A McLaren não quer que torne a acontecer uma situação entre Oscar Piastri e Lando Norris como em Monza e, apesar de considerar prioritários os interesses coletivos, considera impor ordens de equipa para “apoiar” o britânico na discussão com Max Verstappen pelo título mundial de pilotos.
A McLaren decidiu dar prioridade a Lando Norris em detrimento de Oscar Piastri no resto da temporada de Fórmula 1 de 2024, como parte da sua estratégia para maximizar as suas hipóteses de competir pelos dois títulos mundiais da disciplina. Andrea Stella confirmou a decisão, citando a necessidade de evitar cenários como no Grande Prémio de Itália, onde a falta de ordens de equipa pode ter prejudicado as hipóteses de vitória da equipa.
Em Monza, a McLaren garantiu a primeira linha da grelha de partida, mas permitiu que Piastri ultrapassasse Norris na primeira volta, o que acabou por ajudar Charles Leclerc a separar os dois pilotos da McLaren e a vencer a prova. Isso levou a uma reavaliação da abordagem da equipa de Woking, especialmente com Norris posicionado como o concorrente mais próximo do líder do campeonato Max Verstappen, atrás por 62 pontos, enquanto Piastri está 106 pontos atrás do neerlandês.
Faltando apenas oito corridas para o final da temporada de 2024, a McLaren está empenhada em dar a Norris a melhor hipótese para reduzir a diferença para a liderança de Verstappen. A introdução de ordens de equipa destina-se a racionalizar os seus esforços e a evitar batalhas internas que comprometam os objetivos coletivos da equipa. Embora esta decisão dê a Norris uma clara vantagem, a McLaren sublinha que se trata de uma medida relutante, mas necessária no contexto das suas ambições para o campeonato de 2024.
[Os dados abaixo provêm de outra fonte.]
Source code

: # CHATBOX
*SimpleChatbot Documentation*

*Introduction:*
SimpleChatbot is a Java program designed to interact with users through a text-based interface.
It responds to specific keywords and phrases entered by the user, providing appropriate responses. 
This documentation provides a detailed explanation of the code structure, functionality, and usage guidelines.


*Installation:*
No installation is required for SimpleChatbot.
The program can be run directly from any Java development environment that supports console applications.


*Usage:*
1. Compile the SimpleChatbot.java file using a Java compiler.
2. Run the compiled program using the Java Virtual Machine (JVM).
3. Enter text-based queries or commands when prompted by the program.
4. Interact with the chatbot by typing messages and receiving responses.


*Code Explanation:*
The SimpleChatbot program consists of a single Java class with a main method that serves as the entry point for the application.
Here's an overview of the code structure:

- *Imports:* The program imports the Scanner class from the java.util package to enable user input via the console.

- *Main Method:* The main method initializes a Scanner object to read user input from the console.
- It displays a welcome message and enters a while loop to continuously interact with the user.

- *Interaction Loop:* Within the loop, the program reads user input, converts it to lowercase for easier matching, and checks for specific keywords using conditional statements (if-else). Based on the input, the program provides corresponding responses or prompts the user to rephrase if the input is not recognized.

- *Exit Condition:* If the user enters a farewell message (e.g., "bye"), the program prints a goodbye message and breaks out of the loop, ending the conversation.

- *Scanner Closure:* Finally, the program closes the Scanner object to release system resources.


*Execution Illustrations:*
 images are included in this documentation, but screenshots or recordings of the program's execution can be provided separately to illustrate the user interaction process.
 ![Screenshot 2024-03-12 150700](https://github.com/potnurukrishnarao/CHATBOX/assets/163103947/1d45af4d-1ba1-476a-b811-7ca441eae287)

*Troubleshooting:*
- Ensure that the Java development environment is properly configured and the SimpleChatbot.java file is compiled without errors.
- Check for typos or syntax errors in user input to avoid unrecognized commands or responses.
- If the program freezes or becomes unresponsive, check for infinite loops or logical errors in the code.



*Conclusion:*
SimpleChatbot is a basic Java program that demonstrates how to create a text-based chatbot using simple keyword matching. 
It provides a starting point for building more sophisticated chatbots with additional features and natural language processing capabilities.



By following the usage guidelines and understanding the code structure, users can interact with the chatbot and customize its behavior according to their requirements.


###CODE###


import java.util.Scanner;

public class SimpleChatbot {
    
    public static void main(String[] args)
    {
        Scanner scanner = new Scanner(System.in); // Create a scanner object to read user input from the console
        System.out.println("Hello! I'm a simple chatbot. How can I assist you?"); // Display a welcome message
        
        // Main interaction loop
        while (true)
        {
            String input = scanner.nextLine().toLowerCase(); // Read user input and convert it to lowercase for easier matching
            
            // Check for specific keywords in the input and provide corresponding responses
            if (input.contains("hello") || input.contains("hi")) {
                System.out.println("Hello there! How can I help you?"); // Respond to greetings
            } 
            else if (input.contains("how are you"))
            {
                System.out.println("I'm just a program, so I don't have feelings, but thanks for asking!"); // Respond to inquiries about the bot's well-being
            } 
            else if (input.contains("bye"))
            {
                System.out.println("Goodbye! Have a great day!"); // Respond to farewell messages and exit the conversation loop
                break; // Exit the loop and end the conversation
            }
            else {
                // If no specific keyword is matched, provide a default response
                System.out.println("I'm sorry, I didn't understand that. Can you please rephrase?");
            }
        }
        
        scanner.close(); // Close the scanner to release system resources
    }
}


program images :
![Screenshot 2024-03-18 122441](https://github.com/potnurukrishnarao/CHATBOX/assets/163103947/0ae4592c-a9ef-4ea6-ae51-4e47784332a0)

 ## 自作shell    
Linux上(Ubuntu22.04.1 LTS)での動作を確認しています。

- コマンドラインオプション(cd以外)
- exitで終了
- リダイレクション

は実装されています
“Vamos apoiar o Lando”, disse o chefe de equipa Stella à BBC, “mas queremos fazê-lo sem comprometer os nossos princípios. Os nossos princípios são que o interesse da equipa está sempre em primeiro lugar. Para nós, o desportivismo é importante na forma como corremos. E depois queremos ser justos com ambos os pilotos.”
Esta decisão, aceitada por Piastri, surge na sequência dos acontecimentos em Monza, onde Stella admite não terem sido bem definidos os objetivos coletivos.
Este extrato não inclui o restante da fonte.